### Work order:
Look through the listing below and give the number of lines that hold "false". Say nothing more.
===============
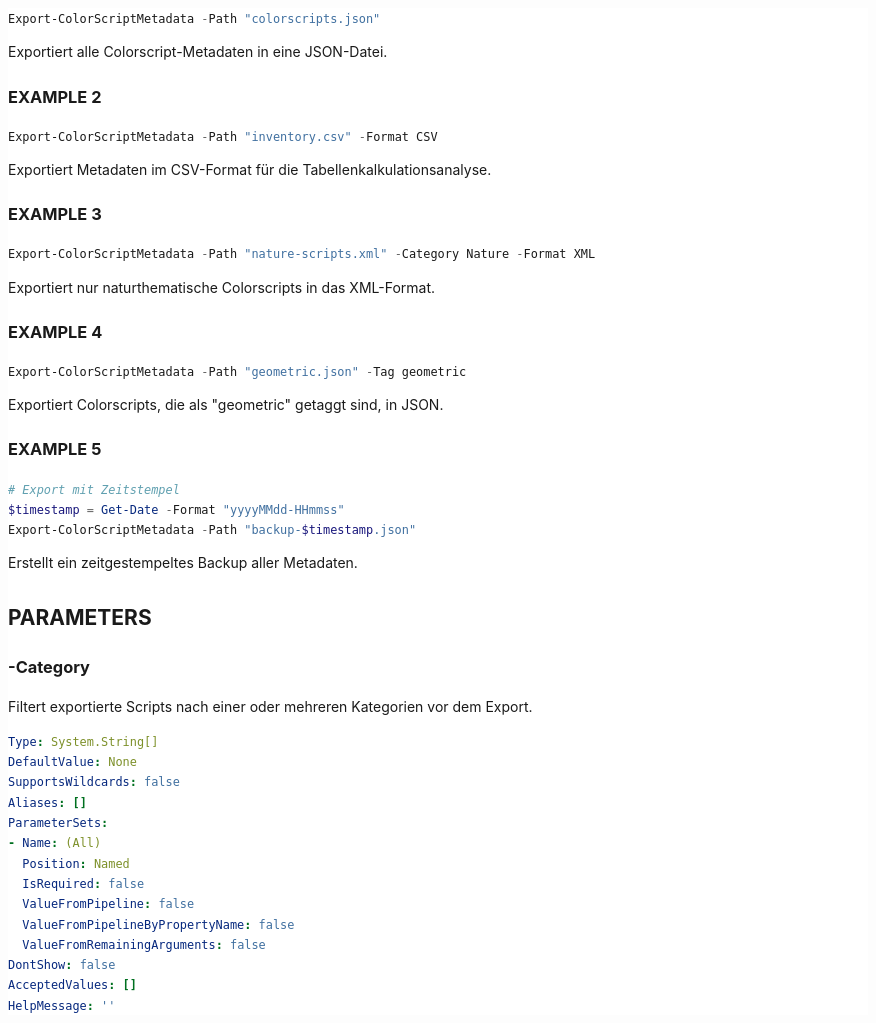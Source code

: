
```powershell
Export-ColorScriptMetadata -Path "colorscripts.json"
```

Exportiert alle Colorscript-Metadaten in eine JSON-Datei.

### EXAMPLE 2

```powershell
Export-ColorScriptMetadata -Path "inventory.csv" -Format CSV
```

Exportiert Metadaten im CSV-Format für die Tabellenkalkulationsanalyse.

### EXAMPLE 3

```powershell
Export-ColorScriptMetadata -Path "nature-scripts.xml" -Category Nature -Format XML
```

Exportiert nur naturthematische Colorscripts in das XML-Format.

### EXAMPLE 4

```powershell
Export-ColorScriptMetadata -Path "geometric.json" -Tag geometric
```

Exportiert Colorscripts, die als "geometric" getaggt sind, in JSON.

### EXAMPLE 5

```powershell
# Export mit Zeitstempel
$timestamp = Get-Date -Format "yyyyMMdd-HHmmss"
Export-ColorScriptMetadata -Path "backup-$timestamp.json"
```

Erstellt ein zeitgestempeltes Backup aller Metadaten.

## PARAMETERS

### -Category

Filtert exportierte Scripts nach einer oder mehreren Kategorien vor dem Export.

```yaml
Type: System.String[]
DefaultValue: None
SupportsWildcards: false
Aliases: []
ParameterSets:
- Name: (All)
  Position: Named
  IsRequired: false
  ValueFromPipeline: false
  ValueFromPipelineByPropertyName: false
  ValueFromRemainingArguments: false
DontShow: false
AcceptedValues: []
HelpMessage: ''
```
===============
### Written answer:
6